Dans la décision qu’elle a rendue le 12 octobre 2017, la Cour européenne des droits de l’homme (CEDH) a déclaré prendre en compte l’aveu de culpabilité de la Géorgie qui reconnaît avoir violé les droits de dix Témoins de Jéhovah. Dans l’affaire Gabunia et autres c. Géorgie, les autorités géorgiennes ont accepté de verser 800 euros pour dommage moral à chacun des requérants à l’égard desquels elles ont reconnu la violation des droits à la liberté de religion et à la non-discrimination. Ces droits sont garantis par les articles 9 et 14 de la Convention européenne des droits de l’homme (Convention).

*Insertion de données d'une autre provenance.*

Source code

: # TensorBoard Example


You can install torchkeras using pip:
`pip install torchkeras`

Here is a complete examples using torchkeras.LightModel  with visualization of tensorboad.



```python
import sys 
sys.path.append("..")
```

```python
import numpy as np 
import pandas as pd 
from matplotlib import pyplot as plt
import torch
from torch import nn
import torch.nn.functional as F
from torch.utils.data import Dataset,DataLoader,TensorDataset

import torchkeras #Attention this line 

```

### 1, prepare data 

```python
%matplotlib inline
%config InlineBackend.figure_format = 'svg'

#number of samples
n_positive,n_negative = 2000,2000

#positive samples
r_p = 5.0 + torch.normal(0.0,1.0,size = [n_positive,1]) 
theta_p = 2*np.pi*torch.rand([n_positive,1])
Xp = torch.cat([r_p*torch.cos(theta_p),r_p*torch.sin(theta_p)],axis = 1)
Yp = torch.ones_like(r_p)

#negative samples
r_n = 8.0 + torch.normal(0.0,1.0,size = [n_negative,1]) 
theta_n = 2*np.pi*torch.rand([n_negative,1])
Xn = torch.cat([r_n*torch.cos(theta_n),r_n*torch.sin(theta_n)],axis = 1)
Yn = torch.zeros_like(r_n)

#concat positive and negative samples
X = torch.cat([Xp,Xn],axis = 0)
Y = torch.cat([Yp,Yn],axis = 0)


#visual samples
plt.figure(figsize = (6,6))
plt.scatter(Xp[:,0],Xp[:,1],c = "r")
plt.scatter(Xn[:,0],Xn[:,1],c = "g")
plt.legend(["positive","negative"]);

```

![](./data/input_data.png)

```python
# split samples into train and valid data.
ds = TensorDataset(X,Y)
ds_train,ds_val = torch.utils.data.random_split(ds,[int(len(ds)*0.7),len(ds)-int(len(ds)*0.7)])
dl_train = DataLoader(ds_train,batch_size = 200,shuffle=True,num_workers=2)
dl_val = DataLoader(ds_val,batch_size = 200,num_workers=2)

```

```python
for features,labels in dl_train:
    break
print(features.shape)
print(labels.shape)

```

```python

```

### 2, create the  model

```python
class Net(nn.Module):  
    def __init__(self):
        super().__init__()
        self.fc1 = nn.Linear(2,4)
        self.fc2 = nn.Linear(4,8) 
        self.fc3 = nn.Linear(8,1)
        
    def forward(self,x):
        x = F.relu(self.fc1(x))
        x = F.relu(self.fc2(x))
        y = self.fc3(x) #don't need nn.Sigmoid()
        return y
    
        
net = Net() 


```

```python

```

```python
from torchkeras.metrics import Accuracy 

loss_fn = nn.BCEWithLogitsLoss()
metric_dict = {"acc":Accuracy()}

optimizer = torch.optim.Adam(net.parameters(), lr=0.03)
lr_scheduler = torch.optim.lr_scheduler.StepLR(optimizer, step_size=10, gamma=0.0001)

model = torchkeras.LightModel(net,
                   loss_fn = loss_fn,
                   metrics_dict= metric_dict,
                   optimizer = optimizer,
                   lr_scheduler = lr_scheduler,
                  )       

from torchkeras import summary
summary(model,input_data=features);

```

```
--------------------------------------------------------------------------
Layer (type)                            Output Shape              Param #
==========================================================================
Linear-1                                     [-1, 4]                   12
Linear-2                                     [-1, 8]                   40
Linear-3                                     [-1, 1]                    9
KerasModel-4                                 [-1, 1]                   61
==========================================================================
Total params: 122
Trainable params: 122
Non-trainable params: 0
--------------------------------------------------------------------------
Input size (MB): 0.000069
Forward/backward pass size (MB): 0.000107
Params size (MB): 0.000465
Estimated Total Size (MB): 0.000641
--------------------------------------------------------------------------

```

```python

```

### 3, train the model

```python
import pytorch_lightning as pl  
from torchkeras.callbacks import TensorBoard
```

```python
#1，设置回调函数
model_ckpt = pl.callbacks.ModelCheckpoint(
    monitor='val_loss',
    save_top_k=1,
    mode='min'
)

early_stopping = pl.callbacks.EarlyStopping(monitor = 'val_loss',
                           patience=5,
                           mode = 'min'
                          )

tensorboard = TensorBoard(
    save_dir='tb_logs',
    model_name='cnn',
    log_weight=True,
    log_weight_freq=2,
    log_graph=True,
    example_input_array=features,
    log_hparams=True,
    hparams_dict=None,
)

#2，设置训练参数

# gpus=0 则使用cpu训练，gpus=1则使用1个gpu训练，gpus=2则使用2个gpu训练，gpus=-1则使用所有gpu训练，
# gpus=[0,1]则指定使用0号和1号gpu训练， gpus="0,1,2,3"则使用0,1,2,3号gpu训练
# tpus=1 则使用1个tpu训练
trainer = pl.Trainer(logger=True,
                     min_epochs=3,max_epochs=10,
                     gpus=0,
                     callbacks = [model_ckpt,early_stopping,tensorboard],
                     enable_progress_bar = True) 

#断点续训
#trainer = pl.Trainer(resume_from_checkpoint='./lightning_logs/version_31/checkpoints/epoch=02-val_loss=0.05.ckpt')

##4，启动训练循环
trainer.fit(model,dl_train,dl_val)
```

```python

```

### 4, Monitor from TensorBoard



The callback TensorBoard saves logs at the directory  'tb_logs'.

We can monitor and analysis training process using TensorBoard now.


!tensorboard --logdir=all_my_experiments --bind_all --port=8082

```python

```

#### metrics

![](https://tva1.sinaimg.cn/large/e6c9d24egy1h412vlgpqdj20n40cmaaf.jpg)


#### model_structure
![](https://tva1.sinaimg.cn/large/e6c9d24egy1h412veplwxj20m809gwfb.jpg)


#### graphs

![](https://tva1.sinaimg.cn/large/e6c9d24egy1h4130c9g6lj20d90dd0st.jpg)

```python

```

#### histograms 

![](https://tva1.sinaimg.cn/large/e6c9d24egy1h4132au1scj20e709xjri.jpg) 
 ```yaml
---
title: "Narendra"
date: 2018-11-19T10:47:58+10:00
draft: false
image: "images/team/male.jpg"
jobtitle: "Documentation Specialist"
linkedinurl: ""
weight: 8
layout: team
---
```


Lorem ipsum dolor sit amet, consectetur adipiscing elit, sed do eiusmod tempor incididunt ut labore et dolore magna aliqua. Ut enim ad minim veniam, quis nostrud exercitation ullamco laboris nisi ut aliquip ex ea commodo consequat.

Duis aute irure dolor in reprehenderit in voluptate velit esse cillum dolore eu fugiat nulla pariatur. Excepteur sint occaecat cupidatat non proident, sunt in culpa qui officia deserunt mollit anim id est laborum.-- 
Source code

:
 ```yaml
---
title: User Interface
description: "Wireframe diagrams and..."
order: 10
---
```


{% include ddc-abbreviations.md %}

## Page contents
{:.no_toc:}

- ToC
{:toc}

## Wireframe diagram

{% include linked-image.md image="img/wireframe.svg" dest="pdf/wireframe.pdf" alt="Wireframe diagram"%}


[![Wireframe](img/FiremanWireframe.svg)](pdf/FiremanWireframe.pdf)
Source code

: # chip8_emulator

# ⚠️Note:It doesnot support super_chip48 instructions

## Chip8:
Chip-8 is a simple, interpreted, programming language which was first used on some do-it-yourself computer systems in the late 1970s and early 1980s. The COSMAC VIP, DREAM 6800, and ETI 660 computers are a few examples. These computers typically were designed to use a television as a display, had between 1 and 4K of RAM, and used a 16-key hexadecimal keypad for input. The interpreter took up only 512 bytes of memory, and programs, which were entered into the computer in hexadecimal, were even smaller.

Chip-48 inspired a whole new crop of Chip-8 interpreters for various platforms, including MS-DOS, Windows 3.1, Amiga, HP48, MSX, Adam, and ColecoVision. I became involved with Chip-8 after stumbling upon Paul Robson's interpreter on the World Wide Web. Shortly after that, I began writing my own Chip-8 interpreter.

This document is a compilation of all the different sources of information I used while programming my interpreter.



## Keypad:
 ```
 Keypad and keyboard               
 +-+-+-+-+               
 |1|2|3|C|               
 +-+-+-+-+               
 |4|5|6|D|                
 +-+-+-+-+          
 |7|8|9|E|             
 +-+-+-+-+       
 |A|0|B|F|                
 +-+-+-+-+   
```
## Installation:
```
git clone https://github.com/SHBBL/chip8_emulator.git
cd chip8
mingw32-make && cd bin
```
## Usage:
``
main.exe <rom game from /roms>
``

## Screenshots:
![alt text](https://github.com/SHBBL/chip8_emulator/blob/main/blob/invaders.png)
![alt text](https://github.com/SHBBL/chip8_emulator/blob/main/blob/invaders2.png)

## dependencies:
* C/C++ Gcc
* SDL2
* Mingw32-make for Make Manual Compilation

En septembre 2005, dix Témoins ont déposé une requête auprès de la CEDH pour dénoncer quatre attaques perpétrées par des extrémistes orthodoxes et motivées par la haine religieuse. Ces actes violents s’inscrivaient dans une campagne de persécution religieuse contre les Témoins de Jéhovah de Géorgie. Cette campagne soutenue par l’État a duré d’octobre 1999 à novembre 2003. Des membres de forces de l’ordre se sont rendus complices de ces attaques, en usant de violence ou en ne faisant rien pour protéger les victimes.

Avant l’affaire Gabunia, la CEDH avait déjà prononcé trois arrêts sévères à l’encontre de la Géorgie. Dans ces arrêts, la CEDH a déclaré l’État géorgien coupable de ne pas avoir protégé les droits des Témoins victimes de ces attaques violentes. La CEDH a conclu que la non-intervention des forces de l’ordre pouvait donner à « la société civile [...] des raisons de croire que les malfaiteurs bénéficiaient de la complicité des représentants de l’État ». La CEDH a également conclu que « les autorités géorgiennes ont créé un climat d’impunité qui a lui-même encouragé la perpétration de nouvelles attaques contre des Témoins de Jéhovah dans le pays ». La Cour a également conclu que l’examen des requêtes des victimes par les tribunaux de l’État de Géorgie avait été « superficiel et unilatéral », ce qui « dénote une connivence judiciaire avec les agressions perpétrées contre les requérants ».

Les autorités géorgiennes ont rempli une déclaration unilatérale dans laquelle elles admettent avoir violé les droits garantis par la Convention et expriment leurs regrets. L’État de Géorgie s’est ainsi épargné une quatrième décision de la Cour qui, comme les trois précédentes, aurait été sans aucun doute en sa défaveur. Actuellement, les Témoins de Jéhovah de Géorgie ne sont plus la cible d’attaques violentes ni de campagnes de persécution religieuse cautionnées par l’État. Ils bénéficient à présent de la liberté de religion.